Material for the task Block Start

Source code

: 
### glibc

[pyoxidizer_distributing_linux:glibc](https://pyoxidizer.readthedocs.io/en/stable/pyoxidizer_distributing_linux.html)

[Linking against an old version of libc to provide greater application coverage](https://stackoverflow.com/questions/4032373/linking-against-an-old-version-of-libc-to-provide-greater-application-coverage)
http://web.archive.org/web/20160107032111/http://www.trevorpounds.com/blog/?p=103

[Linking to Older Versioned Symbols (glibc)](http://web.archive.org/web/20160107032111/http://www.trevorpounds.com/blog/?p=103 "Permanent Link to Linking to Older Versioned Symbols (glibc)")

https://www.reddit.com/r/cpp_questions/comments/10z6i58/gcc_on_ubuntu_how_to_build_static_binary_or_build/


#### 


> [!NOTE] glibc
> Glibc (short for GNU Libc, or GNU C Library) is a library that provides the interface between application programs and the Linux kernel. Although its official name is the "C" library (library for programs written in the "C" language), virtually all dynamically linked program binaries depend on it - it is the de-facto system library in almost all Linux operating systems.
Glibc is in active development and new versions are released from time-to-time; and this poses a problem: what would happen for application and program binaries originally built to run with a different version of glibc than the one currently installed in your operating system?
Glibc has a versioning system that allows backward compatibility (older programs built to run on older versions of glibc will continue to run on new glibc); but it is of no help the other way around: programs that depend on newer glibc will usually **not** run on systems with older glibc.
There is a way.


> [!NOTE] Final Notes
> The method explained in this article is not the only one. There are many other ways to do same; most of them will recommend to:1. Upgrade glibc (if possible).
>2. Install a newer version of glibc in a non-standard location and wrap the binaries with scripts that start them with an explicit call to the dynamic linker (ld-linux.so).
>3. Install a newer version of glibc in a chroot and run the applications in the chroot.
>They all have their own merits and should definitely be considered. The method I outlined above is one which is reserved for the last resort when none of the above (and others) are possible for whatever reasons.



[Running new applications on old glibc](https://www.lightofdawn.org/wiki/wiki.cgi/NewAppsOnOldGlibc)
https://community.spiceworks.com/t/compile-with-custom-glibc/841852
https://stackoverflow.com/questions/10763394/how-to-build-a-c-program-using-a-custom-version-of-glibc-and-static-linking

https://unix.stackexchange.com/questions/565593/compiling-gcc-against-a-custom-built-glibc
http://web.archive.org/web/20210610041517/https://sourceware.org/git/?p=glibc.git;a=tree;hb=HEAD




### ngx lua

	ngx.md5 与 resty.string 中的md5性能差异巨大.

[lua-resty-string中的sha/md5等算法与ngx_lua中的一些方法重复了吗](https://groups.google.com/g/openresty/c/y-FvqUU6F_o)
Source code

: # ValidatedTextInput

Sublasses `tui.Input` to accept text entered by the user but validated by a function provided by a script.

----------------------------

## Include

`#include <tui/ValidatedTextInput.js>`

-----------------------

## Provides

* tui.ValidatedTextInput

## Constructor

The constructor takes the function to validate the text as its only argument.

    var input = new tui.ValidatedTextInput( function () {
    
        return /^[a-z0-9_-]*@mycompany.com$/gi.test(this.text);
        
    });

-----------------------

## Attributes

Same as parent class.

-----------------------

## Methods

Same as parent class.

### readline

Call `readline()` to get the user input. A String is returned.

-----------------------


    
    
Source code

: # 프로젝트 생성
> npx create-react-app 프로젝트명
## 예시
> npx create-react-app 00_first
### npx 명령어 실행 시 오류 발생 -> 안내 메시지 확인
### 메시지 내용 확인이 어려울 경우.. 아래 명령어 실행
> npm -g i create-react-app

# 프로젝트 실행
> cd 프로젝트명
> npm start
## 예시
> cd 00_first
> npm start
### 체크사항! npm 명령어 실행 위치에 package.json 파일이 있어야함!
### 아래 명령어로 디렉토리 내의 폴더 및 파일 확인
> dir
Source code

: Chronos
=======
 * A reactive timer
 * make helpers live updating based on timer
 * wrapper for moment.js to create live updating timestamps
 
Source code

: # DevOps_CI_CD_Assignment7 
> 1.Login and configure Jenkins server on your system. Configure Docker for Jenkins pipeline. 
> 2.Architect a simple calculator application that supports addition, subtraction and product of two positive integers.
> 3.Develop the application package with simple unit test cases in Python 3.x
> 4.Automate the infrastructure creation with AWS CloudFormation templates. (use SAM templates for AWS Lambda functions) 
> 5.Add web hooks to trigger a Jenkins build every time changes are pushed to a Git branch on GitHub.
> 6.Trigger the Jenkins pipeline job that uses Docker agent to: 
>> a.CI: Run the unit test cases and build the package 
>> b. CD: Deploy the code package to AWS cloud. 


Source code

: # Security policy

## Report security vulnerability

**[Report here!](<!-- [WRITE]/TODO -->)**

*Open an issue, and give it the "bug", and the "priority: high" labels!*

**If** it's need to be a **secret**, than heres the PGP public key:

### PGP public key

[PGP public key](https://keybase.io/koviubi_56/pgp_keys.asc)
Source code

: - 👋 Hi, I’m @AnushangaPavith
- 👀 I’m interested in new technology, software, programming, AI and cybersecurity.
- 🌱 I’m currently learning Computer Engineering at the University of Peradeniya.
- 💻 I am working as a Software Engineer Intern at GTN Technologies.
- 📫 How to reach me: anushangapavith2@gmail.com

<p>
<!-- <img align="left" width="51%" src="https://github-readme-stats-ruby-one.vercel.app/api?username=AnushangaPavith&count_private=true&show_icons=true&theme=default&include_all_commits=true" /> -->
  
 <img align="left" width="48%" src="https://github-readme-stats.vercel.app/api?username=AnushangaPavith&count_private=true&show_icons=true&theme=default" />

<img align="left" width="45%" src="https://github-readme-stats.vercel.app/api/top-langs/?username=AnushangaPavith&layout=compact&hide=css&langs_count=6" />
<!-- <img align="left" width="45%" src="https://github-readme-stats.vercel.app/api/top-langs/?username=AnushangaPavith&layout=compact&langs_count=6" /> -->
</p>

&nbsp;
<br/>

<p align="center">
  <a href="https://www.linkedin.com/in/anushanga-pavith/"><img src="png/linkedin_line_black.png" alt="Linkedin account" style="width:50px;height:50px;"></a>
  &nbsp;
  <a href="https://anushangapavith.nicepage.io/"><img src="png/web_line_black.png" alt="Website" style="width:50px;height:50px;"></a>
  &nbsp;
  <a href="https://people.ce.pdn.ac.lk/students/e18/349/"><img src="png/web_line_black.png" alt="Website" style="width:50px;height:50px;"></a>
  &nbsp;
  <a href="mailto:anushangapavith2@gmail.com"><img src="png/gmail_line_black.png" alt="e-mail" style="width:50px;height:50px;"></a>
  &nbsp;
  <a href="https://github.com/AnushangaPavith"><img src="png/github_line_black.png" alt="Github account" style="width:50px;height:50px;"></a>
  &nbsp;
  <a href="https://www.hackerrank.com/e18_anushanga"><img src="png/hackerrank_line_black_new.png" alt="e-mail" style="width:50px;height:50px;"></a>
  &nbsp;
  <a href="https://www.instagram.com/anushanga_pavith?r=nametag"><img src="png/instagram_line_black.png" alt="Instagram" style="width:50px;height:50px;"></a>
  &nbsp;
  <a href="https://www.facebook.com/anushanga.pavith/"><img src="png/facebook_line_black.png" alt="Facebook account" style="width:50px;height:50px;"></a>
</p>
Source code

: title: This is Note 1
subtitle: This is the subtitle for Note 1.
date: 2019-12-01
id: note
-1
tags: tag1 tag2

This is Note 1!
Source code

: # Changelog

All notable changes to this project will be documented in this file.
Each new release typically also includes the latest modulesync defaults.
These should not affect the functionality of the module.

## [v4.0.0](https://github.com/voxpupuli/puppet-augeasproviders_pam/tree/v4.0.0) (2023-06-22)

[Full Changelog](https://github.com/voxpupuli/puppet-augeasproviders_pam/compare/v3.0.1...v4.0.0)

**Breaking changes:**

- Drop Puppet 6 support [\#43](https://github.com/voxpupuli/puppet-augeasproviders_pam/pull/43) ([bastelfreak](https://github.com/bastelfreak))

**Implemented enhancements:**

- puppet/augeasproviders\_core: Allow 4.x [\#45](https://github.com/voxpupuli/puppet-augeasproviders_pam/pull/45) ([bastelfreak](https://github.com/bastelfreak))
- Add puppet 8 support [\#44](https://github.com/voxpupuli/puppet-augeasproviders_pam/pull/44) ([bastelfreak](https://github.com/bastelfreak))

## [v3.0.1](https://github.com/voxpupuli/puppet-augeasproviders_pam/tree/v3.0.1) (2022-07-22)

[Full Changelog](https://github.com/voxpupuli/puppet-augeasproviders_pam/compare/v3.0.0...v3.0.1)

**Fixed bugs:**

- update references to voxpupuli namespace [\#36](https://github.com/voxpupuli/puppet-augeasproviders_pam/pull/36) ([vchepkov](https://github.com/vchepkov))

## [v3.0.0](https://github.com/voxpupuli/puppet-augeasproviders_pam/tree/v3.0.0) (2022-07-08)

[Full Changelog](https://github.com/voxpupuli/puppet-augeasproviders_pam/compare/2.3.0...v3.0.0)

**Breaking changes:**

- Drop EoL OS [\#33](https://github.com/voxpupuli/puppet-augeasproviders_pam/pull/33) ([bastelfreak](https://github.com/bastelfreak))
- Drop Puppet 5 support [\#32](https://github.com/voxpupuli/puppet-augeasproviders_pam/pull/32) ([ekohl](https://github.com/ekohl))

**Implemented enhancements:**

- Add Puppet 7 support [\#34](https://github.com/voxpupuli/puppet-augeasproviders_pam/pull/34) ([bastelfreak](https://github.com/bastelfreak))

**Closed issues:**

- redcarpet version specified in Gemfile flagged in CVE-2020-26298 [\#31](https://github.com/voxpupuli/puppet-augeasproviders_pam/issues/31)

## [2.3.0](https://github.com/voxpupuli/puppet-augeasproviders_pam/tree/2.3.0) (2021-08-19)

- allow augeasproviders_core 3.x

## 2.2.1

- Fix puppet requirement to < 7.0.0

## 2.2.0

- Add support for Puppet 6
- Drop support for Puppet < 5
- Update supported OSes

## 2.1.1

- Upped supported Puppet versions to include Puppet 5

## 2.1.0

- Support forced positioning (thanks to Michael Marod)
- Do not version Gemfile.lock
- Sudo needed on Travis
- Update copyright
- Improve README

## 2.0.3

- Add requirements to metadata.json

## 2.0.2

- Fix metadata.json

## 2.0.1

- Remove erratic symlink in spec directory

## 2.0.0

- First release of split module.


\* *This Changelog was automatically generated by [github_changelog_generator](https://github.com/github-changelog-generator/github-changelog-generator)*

Material for the task Block End

◆ Directions for this task:
Every line of the entries above that includes "account" should be copied.

◆ Response area:
  <a href="https://www.linkedin.com/in/anushanga-pavith/"><img src="png/linkedin_line_black.png" alt="Linkedin account" style="width:50px;height:50px;"></a>
  <a href="https://github.com/AnushangaPavith"><img src="png/github_line_black.png" alt="Github account" style="width:50px;height:50px;"></a>
  <a href="https://www.facebook.com/anushanga.pavith/"><img src="png/facebook_line_black.png" alt="Facebook account" style="width:50px;height:50px;"></a>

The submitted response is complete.